EXTRACTED DATA -
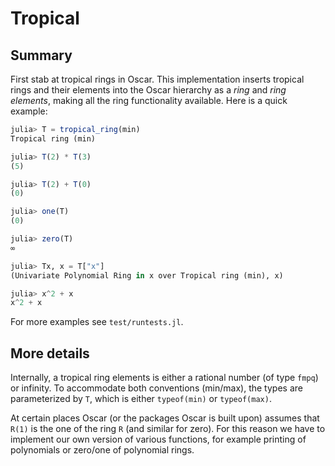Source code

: # Tropical

## Summary

First stab at tropical rings in Oscar. This implementation
inserts tropical rings and their elements into the Oscar
hierarchy as a *ring* and *ring elements*, making all the ring
functionality available. Here is a quick example:

```julia
julia> T = tropical_ring(min)
Tropical ring (min)

julia> T(2) * T(3)
(5)

julia> T(2) + T(0)
(0)

julia> one(T)
(0)

julia> zero(T)
∞

julia> Tx, x = T["x"]
(Univariate Polynomial Ring in x over Tropical ring (min), x)

julia> x^2 + x
x^2 + x
```

For more examples see `test/runtests.jl`.

## More details

Internally, a tropical ring elements is either a rational number
(of type `fmpq`) or infinity. To accommodate both conventions (min/max),
the types are parameterized by `T`, which is either `typeof(min)` or
`typeof(max)`.

At certain places Oscar (or the packages Oscar is built upon) assumes
that `R(1)` is the one of the ring `R` (and similar for zero). For this
reason we have to implement our own version of various functions, for
example printing of polynomials or zero/one of polynomial rings.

THE TASK - Output all of the data word for word, excluding any pictures.

TASK OUTPUT -
Source code

: # Tropical

## Summary

First stab at tropical rings in Oscar. This implementation
inserts tropical rings and their elements into the Oscar
hierarchy as a *ring* and *ring elements*, making all the ring
functionality available. Here is a quick example:

```julia
julia> T = tropical_ring(min)
Tropical ring (min)

julia> T(2) * T(3)
(5)

julia> T(2) + T(0)
(0)

julia> one(T)
(0)

julia> zero(T)
∞

julia> Tx, x = T["x"]
(Univariate Polynomial Ring in x over Tropical ring (min), x)

julia> x^2 + x
x^2 + x
```

For more examples see `test/runtests.jl`.

## More details

Internally, a tropical ring elements is either a rational number
(of type `fmpq`) or infinity. To accommodate both conventions (min/max),
the types are parameterized by `T`, which is either `typeof(min)` or
`typeof(max)`.

At certain places Oscar (or the packages Oscar is built upon) assumes
that `R(1)` is the one of the ring `R` (and similar for zero). For this
reason we have to implement our own version of various functions, for
example printing of polynomials or zero/one of polynomial rings.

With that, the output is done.